Good morning/evening gentlemen,
I have a CFTBL, a PIN2DMD (replacing the original Plasma), and a v3.0 board (assembled by me, but components provided by Steve).
As it turns out, I stated above that I experienced glitches (music not playing sometimes, wrong callout being used, etc), which disappeared after I did a resolder. I assumed that I had a trace connection problem somewhere, story closed.
However the issue reappeared. Relatively often.
Now an earlier comment from Steve stated that clock speed was likely not an issue, as bus interface was relatively low compared to acquisition speed of the RPI.
In the case of bus acquisition, all data provided by a few users on this thread indicate there is a reasonably wide variety of HW configurations (different boards, different RPI, different pinball machines), and all exhibit failures in some form. True, we don't know whether this is widespread to other users, but if I take a look at what I experienced, I would probably not have raised the issue since it was random, unless I had been reading this thread.
All these failures lead to data acquisition failure, which could be caused by:
- Signal integrity (only way to know for sure is to hook up an oscilloscope at the input of the buffers - did not check what was used), not really practical for most people, and given the design very unlikely (there is no Y connection, it's a straight end to end with impedance matching from what I could see), unless there's noise on the power supply lines (which would be again unlikely since power for Tiltaudio is provided directly through a rectifier bridge taken from 20VAC, and it has it's own power rails)

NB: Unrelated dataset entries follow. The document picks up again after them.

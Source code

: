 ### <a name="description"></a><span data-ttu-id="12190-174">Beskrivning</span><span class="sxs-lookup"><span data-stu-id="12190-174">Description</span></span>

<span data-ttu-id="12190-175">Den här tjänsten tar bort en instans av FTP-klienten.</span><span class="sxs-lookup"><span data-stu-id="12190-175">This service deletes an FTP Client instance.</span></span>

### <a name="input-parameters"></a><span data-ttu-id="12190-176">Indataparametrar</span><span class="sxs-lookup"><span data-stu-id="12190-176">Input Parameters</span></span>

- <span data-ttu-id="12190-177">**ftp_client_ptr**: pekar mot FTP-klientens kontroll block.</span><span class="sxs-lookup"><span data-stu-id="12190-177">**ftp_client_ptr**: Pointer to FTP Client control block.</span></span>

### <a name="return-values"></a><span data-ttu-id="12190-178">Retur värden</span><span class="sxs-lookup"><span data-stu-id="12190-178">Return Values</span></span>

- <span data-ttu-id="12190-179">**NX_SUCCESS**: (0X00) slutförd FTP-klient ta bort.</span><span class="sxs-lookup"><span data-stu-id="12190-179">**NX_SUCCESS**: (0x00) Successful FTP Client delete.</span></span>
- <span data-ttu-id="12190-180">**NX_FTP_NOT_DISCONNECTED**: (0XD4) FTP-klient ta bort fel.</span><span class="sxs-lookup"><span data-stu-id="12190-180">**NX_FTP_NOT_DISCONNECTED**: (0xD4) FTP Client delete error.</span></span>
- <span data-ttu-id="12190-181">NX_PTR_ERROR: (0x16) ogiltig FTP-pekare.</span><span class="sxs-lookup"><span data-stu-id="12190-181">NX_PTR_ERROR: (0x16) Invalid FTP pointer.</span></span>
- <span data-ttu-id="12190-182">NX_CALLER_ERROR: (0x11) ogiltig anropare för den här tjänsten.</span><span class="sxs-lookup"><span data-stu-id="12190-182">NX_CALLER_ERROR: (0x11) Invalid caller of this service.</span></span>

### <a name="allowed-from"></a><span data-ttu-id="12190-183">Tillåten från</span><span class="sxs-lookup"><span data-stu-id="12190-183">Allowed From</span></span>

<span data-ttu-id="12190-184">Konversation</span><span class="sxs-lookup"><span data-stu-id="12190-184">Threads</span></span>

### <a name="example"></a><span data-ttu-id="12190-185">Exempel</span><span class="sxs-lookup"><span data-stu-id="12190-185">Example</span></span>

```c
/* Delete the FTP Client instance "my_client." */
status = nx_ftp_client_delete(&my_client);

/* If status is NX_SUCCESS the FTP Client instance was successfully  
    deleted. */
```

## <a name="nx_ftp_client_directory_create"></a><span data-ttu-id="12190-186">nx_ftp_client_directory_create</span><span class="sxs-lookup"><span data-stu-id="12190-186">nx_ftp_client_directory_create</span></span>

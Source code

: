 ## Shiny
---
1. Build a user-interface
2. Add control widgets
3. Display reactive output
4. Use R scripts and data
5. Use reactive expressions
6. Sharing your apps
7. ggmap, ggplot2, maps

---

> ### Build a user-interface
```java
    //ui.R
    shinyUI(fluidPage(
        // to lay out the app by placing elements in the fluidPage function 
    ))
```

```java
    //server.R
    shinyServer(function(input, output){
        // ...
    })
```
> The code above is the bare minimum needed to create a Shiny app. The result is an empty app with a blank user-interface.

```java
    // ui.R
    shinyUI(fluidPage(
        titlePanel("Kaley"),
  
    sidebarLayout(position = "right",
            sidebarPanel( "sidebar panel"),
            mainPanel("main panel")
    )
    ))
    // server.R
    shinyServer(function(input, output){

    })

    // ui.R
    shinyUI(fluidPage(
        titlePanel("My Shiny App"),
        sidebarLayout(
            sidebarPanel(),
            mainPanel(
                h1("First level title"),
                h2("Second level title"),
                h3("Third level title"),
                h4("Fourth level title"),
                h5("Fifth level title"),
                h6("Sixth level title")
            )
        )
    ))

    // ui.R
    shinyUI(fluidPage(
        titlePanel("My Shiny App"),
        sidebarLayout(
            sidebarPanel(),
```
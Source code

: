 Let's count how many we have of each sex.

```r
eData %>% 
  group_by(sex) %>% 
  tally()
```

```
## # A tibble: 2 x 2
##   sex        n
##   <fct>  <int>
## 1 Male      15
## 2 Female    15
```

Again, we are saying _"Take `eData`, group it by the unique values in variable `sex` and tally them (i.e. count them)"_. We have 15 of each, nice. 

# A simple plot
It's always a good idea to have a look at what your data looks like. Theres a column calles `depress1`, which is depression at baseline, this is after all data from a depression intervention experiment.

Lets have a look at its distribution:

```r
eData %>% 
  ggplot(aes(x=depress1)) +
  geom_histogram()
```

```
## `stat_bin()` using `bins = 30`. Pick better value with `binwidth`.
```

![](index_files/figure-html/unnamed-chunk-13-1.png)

- the RPI missing it's time slice for acquisition, or data input is garbled
Disclaimer: what follows is pure speculation on my side, however it is based on professional experience on the usage of SoC type devices for similar type of application (ie time sensitive).
I have a strong suspicion this is related to the notion of "Real Time OS", as in "Hard real time". This is not about speed (well sort of), it's about scheduling. With an RT-OS, scheduling can be set in such a way that no matter what, a specific thread/process will have it's allocated timeslot, whatever the timeslot is (within reason of course). Linux is not an RT OS, so even if you set priority of a specific thread to high, there is a chance that another thread will stall the scheduling, thus creating the critical thread to miss it's timeslot.
Also, if you have multiple inputs and read them into independent threads, there are chances that the aggregation of these inputs could be offset (so for example in the case of GPIO reading, you read GPIO1, then GPIO2, etc, then combine them into a single byte, but the timeslot of GPIO2 might be offset relative to GPIO1, resulting into a byte failure).
More information here:
https://www.guru99.com/real-time-operating-system.html
A real RT-OS is pretty hard to deal with for complex tasks, so the Linux kernel group has developed a set of "semi RT" patches, known as "preempt RT patches", which essentially are scheduler patches to provide some real time capabilities, within limits.
Details here:
https://rt.wiki.kernel.org/index.php/CONFIG_PREEMPT_RT_Patch
and a link to a RPI Preempt RT patch documentation (rather old though):
https://lemariva.com/blog/2018/02/raspberry-pi-rt-preempt-tutorial-for-kernel-4-14-y
I don't know if the base BSP (OS) used by Steve for TiltAudio has those patches installed, but if it does not, adding these patches to the kernel could potentially increase reliability of the bus acquisition. It would require however some engineering investment, since you would need to recompile the kernel with the patches (should be straightforward), and probably implement change in the thread management of the application to define those that are critical to those that are not (probably less straightforward - although I can't comment, while I know the principle of operation I'm not a SW developer).
But IMO it's worth a shot.
I've had similar issues on ARM57/ARM53 type SoC, which when used in time critical environnement failed precisely because of that reason. In my case, as the constraints were severe (aero), they had to go the "hard" way by using a specific Linux BSP completely designed for Real time (for those interested, called Redhawk from Concurrent Technologies)
Note: increasing clock speed and CPU efficiency reduces the likelihood of this type of occurence, simply because everything runs faster so the chances of a thread blocking another thread to execute are smaller, however from the architecture standpoint it is not guaranteed. So replacing with a RPI4 might help in this case (coincidentally, this is also recommended by Steve for Bluetooth operation anyway)
Another alternative would be to look at CPU affinity, essentially locking all non critical processes to "general" cores, and lock the acquisition threads (or any time critical process) to the last available core, dedicated sorely for that purpose. This will however not necessarily improve if the thread stalling is happening because of internal bus contention within the SoC (in which case even if you have a CPU core completely available, if the GPIO block is used by another thread on another core, it could block access), but it's also worth a shot
So a path of investigations would be:
- Use a RPI4 just to decrease contention ratio: easily achievable by every user, at least for testing
- Implement CPU affinity (some details here: https://www.xmodulo.com/run-program-process-specific-cpu-cores-linux.html ). Probably need a little bit of guidance from Steve to identify the processes that we would want to pin to a specific CPU (and use all others for the other processes).
Some details here: https://www.xmodulo.com/run-program-process-specific-cpu-cores-linux.html
- Implement Preempt RT patches if they are not already enabled, and if they are check how the SW is defining priority for the data acquisition thread. Significant investment on Steve side, so to use only as a last resort (and assuming this issue is more widespread than originally thought)
Apologies if what I'm writing above has already been considered and implemented, in which case this idea is completely moot.
On my side anyway I wanted to upgrade to a RPI4, at least for Bluetooth range, so I'll test it anyway (when I receive my RPI4)
Regards